4.	When the same player continuous with inadmissible play, another penalty is awarded. The offending player is red carded and disqualified for five minutes.

5.	If the goal shooter attempts the penalty from behind the penalty line and is successful, three points are awarded. It is the goal shooter’s own choice to attempt the penalty from behind the penalty line.

6.	A warning, yellow or red card can be awarded by the referee even after a goal has been scored.

===Officials at a Match===

1.	The referee

2.	Two responsible scorekeepers – one from each team who must present themselves to the referee just before the start of play. Team scorecards are not exchanged and the scorekeepers keep score independently.

3.	A linesman. The referee shall be assisted by a linesman with a flag. He assists the referee on the opposite side of the court by indicating when the ball is out of play. He shall thus indicate where and which team has to put the ball into play.

4.	The linesman must also assist the referee with time keeping.

===Spectators===

1.	Spectators must remain one metre from the outside lines of the court.
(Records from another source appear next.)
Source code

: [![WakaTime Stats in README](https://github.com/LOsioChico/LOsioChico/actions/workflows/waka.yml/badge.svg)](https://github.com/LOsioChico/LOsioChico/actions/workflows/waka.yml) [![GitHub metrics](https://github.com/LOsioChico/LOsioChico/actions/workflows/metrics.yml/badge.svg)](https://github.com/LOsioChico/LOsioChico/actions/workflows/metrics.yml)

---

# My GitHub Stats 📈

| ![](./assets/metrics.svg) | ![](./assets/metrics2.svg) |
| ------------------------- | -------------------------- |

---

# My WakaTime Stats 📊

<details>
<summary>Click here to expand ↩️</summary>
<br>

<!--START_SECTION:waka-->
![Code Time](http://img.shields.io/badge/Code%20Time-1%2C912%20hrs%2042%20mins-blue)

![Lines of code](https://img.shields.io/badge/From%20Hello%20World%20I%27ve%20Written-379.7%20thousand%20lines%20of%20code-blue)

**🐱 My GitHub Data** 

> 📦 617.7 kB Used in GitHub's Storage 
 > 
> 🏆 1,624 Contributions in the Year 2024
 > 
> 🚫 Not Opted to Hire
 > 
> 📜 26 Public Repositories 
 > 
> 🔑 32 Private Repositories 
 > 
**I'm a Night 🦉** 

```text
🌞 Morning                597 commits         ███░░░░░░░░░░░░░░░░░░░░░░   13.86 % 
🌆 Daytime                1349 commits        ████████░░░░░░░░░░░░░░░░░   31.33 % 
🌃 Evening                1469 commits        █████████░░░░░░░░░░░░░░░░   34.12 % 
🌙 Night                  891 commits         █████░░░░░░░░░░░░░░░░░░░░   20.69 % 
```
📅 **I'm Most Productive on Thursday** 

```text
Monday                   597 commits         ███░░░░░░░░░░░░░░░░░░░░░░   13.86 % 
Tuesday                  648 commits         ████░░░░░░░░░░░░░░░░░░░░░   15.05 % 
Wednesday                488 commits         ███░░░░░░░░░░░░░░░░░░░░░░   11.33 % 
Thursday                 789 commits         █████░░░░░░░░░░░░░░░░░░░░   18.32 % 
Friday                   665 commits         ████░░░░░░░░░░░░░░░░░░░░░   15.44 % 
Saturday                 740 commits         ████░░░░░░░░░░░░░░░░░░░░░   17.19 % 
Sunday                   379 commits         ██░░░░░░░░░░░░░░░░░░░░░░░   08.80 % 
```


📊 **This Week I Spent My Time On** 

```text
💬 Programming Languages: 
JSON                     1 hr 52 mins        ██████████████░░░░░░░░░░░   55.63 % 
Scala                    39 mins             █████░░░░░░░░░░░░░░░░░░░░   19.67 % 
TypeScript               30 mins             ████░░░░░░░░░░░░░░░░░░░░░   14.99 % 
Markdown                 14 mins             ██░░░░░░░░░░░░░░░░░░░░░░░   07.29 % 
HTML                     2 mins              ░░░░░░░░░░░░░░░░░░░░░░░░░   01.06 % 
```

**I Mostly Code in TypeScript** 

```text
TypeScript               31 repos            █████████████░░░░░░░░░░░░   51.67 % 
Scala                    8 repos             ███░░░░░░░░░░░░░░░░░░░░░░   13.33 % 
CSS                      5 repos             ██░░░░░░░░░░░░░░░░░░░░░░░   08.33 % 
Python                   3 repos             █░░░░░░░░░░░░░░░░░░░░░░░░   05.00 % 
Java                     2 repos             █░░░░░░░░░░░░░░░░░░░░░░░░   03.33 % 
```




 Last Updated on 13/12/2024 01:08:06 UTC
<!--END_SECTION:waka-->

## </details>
2.	Team managers must take up position on the opposite side from where the referee moves and one metre from the outside lines of the court.

3.	Spectators are not allowed to interfere or hinder a goal shooter in his attempt to score a goal.

4.	The referee is entitled to request any member of the controlling body to remove from the court any spectator or official who misbehaves during the match. The referee can stop the game until such time that the person in question has been removed.